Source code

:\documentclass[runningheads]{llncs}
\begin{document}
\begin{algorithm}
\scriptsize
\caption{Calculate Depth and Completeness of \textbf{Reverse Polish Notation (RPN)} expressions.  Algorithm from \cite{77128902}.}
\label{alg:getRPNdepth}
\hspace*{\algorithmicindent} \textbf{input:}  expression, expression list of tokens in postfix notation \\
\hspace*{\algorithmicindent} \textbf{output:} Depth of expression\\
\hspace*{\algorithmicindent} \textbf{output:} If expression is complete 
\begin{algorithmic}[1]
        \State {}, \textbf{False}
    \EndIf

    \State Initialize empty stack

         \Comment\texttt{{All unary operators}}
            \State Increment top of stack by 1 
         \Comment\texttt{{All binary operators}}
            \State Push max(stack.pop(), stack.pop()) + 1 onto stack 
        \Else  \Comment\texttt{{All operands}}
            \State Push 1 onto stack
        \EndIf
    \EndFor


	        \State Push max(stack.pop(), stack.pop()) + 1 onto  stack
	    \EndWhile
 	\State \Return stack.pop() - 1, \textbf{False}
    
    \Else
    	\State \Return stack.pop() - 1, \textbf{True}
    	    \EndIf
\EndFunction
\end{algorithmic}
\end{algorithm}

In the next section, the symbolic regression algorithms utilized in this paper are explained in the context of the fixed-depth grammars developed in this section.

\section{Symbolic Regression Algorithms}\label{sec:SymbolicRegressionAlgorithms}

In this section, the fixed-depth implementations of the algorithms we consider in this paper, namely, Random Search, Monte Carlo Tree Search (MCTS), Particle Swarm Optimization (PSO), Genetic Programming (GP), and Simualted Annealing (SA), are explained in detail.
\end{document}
# # #
Every record above should be output exactly.

Source code

:\documentclass[runningheads]{llncs}
\begin{document}
\begin{algorithm}
\scriptsize
\caption{Calculate Depth and Completeness of \textbf{Reverse Polish Notation (RPN)} expressions.  Algorithm from \cite{77128902}.}
\label{alg:getRPNdepth}
\hspace*{\algorithmicindent} \textbf{input:}  expression, expression list of tokens in postfix notation \\
\hspace*{\algorithmicindent} \textbf{output:} Depth of expression\\
\hspace*{\algorithmicindent} \textbf{output:} If expression is complete 
\begin{algorithmic}[1]
        \State {}, \textbf{False}
    \EndIf

    \State Initialize empty stack

         \Comment\texttt{{All unary operators}}
            \State Increment top of stack by 1 
         \Comment\texttt{{All binary operators}}
            \State Push max(stack.pop(), stack.pop()) + 1 onto stack 
        \Else  \Comment\texttt{{All operands}}
            \State Push 1 onto stack
        \EndIf
    \EndFor


	        \State Push max(stack.pop(), stack.pop()) + 1 onto  stack
	    \EndWhile
 	\State \Return stack.pop() - 1, \textbf{False}
    
    \Else
    	\State \Return stack.pop() - 1, \textbf{True}
    	    \EndIf
\EndFunction
\end{algorithmic}
\end{algorithm}

In the next section, the symbolic regression algorithms utilized in this paper are explained in the context of the fixed-depth grammars developed in this section.

\section{Symbolic Regression Algorithms}\label{sec:SymbolicRegressionAlgorithms}

In this section, the fixed-depth implementations of the algorithms we consider in this paper, namely, Random Search, Monte Carlo Tree Search (MCTS), Particle Swarm Optimization (PSO), Genetic Programming (GP), and Simualted Annealing (SA), are explained in detail.
\end{document}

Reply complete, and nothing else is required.